O jazz de Nova Orleans sempre teve mais do que celebração. Carrega luto e alegria na mesma respiração. Uma segunda linha pode seguir a tristeza e ainda assim dançar. Essa complexidade emocional vive nesta peça: o fundo suave que se dissolve, os músicos em posição ereta, os guarda-chuvas como pequenos toldos cerimoniais, a arquitetura observando por trás.
Isso não é apenas um desfile.
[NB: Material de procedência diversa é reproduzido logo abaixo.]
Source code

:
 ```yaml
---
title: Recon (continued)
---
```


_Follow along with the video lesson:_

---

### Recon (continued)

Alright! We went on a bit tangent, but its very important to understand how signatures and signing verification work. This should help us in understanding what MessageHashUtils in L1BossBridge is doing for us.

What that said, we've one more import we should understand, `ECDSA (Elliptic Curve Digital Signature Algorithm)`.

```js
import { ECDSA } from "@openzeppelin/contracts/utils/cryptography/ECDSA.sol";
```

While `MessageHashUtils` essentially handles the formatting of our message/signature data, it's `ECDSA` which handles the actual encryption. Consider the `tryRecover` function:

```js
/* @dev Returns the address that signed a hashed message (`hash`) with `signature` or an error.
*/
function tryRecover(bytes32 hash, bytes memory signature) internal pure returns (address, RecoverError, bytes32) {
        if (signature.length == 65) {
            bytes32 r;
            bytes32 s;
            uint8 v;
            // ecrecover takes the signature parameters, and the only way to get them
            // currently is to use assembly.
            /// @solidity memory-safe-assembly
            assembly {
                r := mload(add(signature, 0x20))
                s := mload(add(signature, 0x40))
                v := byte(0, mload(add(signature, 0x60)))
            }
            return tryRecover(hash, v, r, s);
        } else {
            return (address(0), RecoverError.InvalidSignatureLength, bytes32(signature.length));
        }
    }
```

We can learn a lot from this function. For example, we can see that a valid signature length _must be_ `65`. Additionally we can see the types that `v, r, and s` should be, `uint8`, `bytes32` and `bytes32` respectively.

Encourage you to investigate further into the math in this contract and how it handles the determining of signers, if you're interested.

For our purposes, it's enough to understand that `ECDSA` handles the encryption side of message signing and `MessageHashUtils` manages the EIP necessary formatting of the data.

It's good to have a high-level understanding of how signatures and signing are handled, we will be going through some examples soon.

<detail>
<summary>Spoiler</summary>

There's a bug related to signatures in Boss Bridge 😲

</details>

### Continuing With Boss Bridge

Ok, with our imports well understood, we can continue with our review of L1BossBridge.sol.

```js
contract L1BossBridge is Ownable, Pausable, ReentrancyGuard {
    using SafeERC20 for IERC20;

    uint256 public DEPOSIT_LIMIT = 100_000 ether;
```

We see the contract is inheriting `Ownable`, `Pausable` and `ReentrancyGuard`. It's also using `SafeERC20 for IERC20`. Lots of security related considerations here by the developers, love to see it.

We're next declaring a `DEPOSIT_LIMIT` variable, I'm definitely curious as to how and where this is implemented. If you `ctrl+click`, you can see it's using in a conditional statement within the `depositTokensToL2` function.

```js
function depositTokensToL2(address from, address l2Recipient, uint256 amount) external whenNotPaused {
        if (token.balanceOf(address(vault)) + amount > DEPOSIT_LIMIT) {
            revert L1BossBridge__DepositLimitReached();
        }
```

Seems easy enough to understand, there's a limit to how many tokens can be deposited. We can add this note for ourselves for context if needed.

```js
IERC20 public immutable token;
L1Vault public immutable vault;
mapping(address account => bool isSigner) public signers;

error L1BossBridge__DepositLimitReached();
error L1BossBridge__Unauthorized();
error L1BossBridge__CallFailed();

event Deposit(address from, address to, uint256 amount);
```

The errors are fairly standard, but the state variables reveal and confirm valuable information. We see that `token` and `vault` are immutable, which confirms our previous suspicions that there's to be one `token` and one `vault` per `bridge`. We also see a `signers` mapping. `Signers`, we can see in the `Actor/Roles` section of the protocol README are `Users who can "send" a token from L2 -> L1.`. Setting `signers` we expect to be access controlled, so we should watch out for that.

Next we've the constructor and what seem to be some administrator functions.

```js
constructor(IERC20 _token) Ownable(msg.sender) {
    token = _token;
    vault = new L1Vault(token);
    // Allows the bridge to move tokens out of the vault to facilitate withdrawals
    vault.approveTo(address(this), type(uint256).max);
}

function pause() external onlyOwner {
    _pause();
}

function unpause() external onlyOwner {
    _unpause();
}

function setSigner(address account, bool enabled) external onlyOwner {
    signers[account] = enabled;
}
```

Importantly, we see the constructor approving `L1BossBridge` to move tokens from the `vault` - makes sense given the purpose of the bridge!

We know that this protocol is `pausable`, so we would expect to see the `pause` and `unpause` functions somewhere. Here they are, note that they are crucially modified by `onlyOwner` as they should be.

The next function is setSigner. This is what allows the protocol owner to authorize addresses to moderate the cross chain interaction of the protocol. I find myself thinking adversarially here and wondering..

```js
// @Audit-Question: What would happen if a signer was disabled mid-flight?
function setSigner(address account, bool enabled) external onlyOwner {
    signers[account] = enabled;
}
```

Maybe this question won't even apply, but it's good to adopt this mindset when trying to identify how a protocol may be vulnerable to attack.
É sobrevivência com música nas mãos. É uma cidade dizendo: enterramos, suportamos, lembramos, e ainda assim tocamos. Esta obra apresenta uma banda de jazz animada tocando em uma rua enevoada, suas figuras retratadas em tons de roxo e verde. O fundo abstrato, insinuando chuva com guarda-chuvas e arquitetura indistinta, acrescenta uma sensação de atmosfera e movimento. A composição expressa a energia e o ritmo da música ao vivo, apesar do cenário contido. Esta peça traria um toque dinâmico e cheio de alma a qualquer espaço.